Among hunter-gatherers, women became less self-reliant in feeding themselves and their children with increasing distance from the equator. This was because longer winters restricted food gathering, thus forcing women to turn to men for food procured through hunting.
But why didn’t these women switch from gathering to hunting? They did, to a limited extent. In non-tropical environments, many would take part in fishing and capture of small animals. Some would even hunt big game if no men were available, as in the case of widows. Among the Inuit: “This type of role exchange did occur traditionally under extraordinary conditions (Kemp, pers. comm.) but normally only males were regarded as potential providers” (Schrire and Steiger, 1974, p. 179).
Why males were so regarded is a subject of debate. Evolutionary psychologists will argue that women are better at resolving certain spatial tasks than men are, and vice versa. Women excel at recognizing food items within complex arrays of vegetation, whereas men excel at tracking moving objects over long distances and performing the mental transformations needed to stay on track over time and space (Eals and Silverman, 1994).
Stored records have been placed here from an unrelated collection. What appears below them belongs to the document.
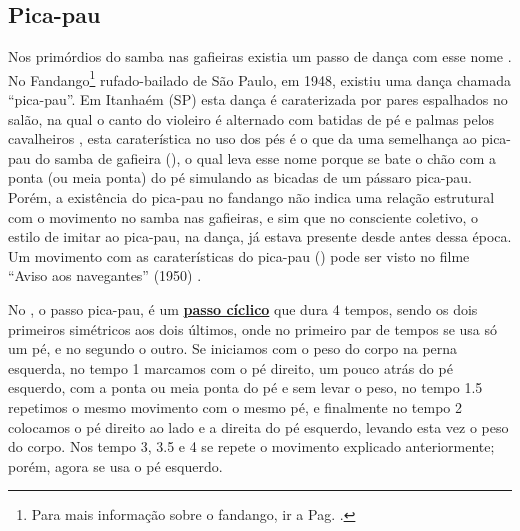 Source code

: \subsection{Pica-pau} 

Nos primórdios do samba nas gafieiras existia um passo de dança com esse nome \cite[pp. 142]{perna2002samba}.
No Fandango\footnote{Para mais informação sobre o fandango, ir a Pag. \pageref{fig:fandango}.} 
rufado-bailado de São Paulo, em 1948, existiu uma dança chamada ``pica-pau''.
Em Itanhaém (SP) esta dança é caraterizada por pares espalhados no salão,
na qual o canto do violeiro é alternado com batidas de pé e palmas pelos 
cavalheiros \cite[pp. 607-608]{marcondes1977enciclopediav2} \cite[pp. 49]{fandangoSP},
esta caraterística no uso dos pés é o que da uma semelhança ao pica-pau do samba de gafieira (\AnoLivro),
o qual leva esse nome porque se bate o chão com a ponta (ou meia ponta) do pé simulando as bicadas de um pássaro pica-pau.
Porém, a existência do pica-pau no fandango não indica uma relação estrutural com o movimento no samba nas gafieiras,
e sim que no consciente coletivo, o estilo de imitar ao pica-pau, na dança,
já estava presente desde antes dessa época.
Um movimento com as caraterísticas do pica-pau (\AnoLivro) pode ser visto 
no filme ``Aviso aos navegantes'' (1950) \cite[min. 40:35]{AtlantidaDance}.


No \AnoLivro, o passo pica-pau, é um \hyperref[def:PassoCiclico]{\textbf{passo cíclico}} que dura 4 tempos, 
sendo os dois primeiros simétricos aos dois últimos, 
onde no primeiro par de tempos se usa só um pé,
e no segundo o outro.
Se iniciamos com o peso do corpo na perna esquerda, 
no tempo 1 marcamos com o pé direito, um pouco atrás do pé esquerdo, 
com a ponta ou meia ponta do pé e sem levar o peso,
no tempo 1.5 repetimos o mesmo movimento com o mesmo pé, e finalmente
no tempo 2 colocamos o pé direito ao lado e a direita do pé esquerdo, 
levando esta vez o peso do corpo. 
Nos tempo 3, 3.5 e 4 se repete o movimento explicado anteriormente; porém,
agora se usa o pé esquerdo.
  
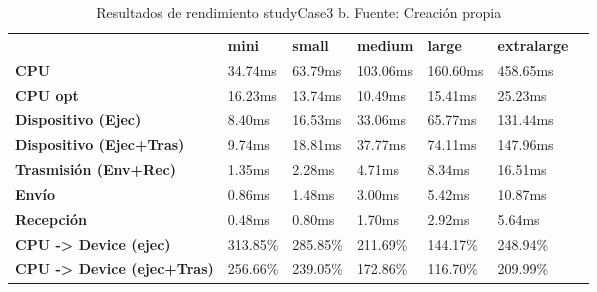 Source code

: \begin{table}[H]
    \centering
    \begin{tabular}{lllllll}
    \rowcolor[HTML]{DAE8FC} \ &  \textbf{mini} &  \textbf{small} &  \textbf{medium} &  \textbf{	large} &  \textbf{	extralarge} \\
    \cellcolor[HTML]{DAE8FC} \textbf{CPU} & 34.74ms & 63.79ms & 103.06ms & 	160.60ms & 	458.65ms \\
    \rowcolor[HTML]{EFEFEF} \cellcolor[HTML]{DAE8FC} \textbf{CPU opt} & 16.23ms & 13.74ms & 10.49ms & 	15.41ms & 	25.23ms \\
    \cellcolor[HTML]{DAE8FC} \textbf{Dispositivo (Ejec)} & 8.40ms & 16.53ms & 33.06ms & 	65.77ms & 	131.44ms \\
    \rowcolor[HTML]{EFEFEF} \cellcolor[HTML]{DAE8FC} \textbf{Dispositivo (Ejec+Tras)} & 9.74ms & 18.81ms & 37.77ms & 	74.11ms & 	147.96ms \\
    \cellcolor[HTML]{DAE8FC} \textbf{Trasmisión (Env+Rec)} & 1.35ms & 2.28ms & 4.71ms & 	8.34ms & 	16.51ms \\
    \rowcolor[HTML]{EFEFEF} \cellcolor[HTML]{DAE8FC} \textbf{Envío} & 0.86ms & 1.48ms & 3.00ms & 	5.42ms & 	10.87ms \\
    \cellcolor[HTML]{DAE8FC} \textbf{Recepción} & 0.48ms & 0.80ms & 1.70ms & 	2.92ms & 	5.64ms \\
    \rowcolor[HTML]{EFEFEF} \cellcolor[HTML]{DAE8FC} \textbf{CPU -> Device (ejec)} & 313.85\% & 285.85\% & 211.69\% & 	144.17\% & 	248.94\% \\
    \cellcolor[HTML]{DAE8FC} \textbf{CPU -> Device (ejec+Tras)} & 256.66\% & 239.05\% & 172.86\% & 	116.70\% & 	209.99\% \\
    \end{tabular}
    \caption[Resultados de rendimiento studyCase3 b]{{Resultados de rendimiento studyCase3 b. Fuente: Creación propia}}
    \label{table_test_studyCase3_b_hw_performanceResults}
\end{table}
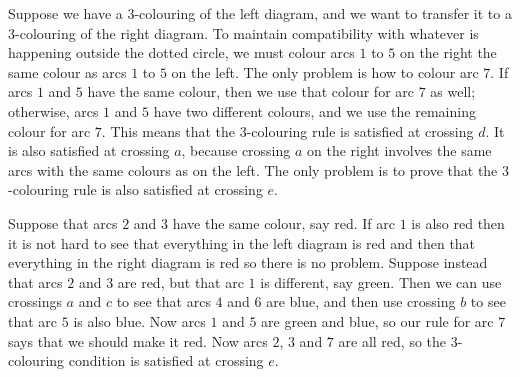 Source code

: \documentclass[a4paper]{amsart}
\begin{document}
\begin{solution}
\begin{enumerate}
\begin{enumerate}
     Suppose we have a $3$-colouring of the left diagram, and we want
     to transfer it to a $3$-colouring of the right diagram.  To
     maintain compatibility with whatever is happening outside the
     dotted circle, we must colour arcs $1$ to $5$ on the right the
     same colour as arcs $1$ to $5$ on the left.  The only problem is
     how to colour arc $7$.  If arcs $1$ and $5$ have the same colour,
     then we use that colour for arc $7$ as well; otherwise, arcs $1$
     and $5$ have two different colours, and we use the remaining
     colour for arc $7$.  This means that the $3$-colouring rule is
     satisfied at crossing $d$.  It is also satisfied at crossing $a$,
     because crossing $a$ on the right involves the same arcs with the
     same colours as on the left.  The only problem is to prove that
     the $3$-colouring rule is also satisfied at crossing $e$.  

    Suppose that arcs $2$ and $3$ have the same colour, say red.  If
    arc $1$ is also red then it is not hard to see that everything in
    the left diagram is red and then that everything in the right
    diagram is red so there is no problem.  Suppose instead that arcs
    $2$ and $3$ are red, but that arc $1$ is different, say green.
    Then we can use crossings $a$ and $c$ to see that arcs $4$ and $6$
    are blue, and then use crossing $b$ to see that arc $5$ is also
    blue.  Now arcs $1$ and $5$ are green and blue, so our rule for
    arc $7$ says that we should make it red.  Now arcs $2$, $3$ and
    $7$ are all red, so the $3$-colouring condition is satisfied at
    crossing $e$.


\end{enumerate}
\end{enumerate}
\end{solution}
\end{document}
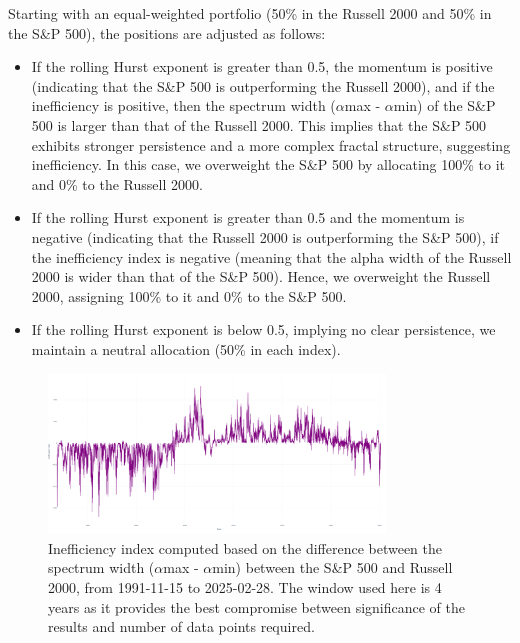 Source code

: \documentclass[11pt]{extarticle}
\begin{document}
Starting with an equal-weighted portfolio (50\% in the Russell 2000 and 50\% in the S\&P 500), the positions are adjusted as follows:

\begin{itemize}
    \item If the rolling Hurst exponent is greater than 0.5, the momentum is positive (indicating that the S\&P 500 is
    outperforming the Russell 2000), and if the inefficiency is positive,
    then the spectrum width ($\alpha$max - $\alpha$min) of the S\&P 500 is larger than that of the Russell 2000. This implies that the S\&P 500 exhibits stronger
    persistence and a more complex fractal structure, suggesting inefficiency. In this case, we overweight the S\&P 500 by allocating
    100\% to it and 0\% to the Russell 2000.

    \item If the rolling Hurst exponent is greater than 0.5 and the momentum is negative (indicating that the Russell 2000 is
    outperforming the S\&P 500), if the inefficiency index is negative (meaning that the alpha width of the
    Russell 2000 is wider than that of the S\&P 500). Hence, we overweight the Russell 2000, assigning 100\% to it and 0\% to the S\&P 500.

    \item If the rolling Hurst exponent is below 0.5, implying no clear persistence, we maintain a neutral allocation (50\% in each index).
\end{itemize}


\begin{figure}[ht]
    \centering
    \includegraphics[width=0.8\textwidth]{img/inefficiency_index.png}
    \caption{Inefficiency index computed based on the difference between the spectrum width ($\alpha$max - $\alpha$min) between the
    S\&P 500 and Russell 2000, from 1991-11-15 to 2025-02-28. The window used here is 4 years as it provides the best compromise between significance of the results
    and number of data points required.}
    \label{fig:inefficiency_index}
\end{figure}
\FloatBarrier
\end{document}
Cultural anthropologists, on the other hand, will point to social conventions, notably menstrual taboos, that forbid women to touch hunting gear or weapons. Both positions may be right. If women are less proficient at hunting, cultural selection will favor taboos that steer them away from that activity.
Whatever the reason, according to a comparative study of 71 hunter-gatherer societies, women do not switch to hunting, at least not appreciably so, when opportunities to gather food disappear. They instead become more involved in food processing or in activities unrelated to food (shelter building, garment making, etc.).
What has been established so far is that as the percentage of meat in the diet increases, a concordant shift in both the types of resources women procure and their degree of involvement in manufacturing activities occurs. First, plant-gathering activities tend to focus on high post-encounter returns from items such as fruits and roots, and processing-intensive plant foods like seeds and nuts are generally avoided. Second, the average amount of female time spent in the procurement of food decreases with the proportion of meat in the diet. Third, female participation in nonsubsistence activities increases in societies with hunting-dominated subsistence economies. Although many of the examined tasks such as burden carrying and butchery are likely to be associated with subsistence, they are not directly involved with food procurement. I interpret these general relationships to reflect a substantial difference in the organization of labor between predominately hunting-based versus predominately gathering-based forager economies. As female labor is increasingly oriented to tasks other than direct food procurement and especially activities that facilitate hunting, male hunters may have potentially more time and energy to devote to resource acquisition. (Waguespack, 2005, p. 671).
In short, when women can no longer maintain their self-reliance through food gathering, they don’t shift to other forms of food procurement. Instead, they intensify the pair bond with their male partners, transforming it into one of mutual dependence.
References
Eals, M. and I. Silverman. (1994). The hunter-gatherer theory of spatial sex differences: Proximate factors mediating the female advantage in recall of object arrays. Ethology and Sociobiology, 15, 95-105.
Schrire, C., and Steiger, W.L. (1974). A matter of life and death: An investigation into the practice of female infanticide in the Arctic. Man, 9, 161‑184.
Waguespack, N.M. (2005). The organization of male and female labor in foraging societies: Implications for early Paleoindian archaeology. American Anthropologist, 107, 666-676.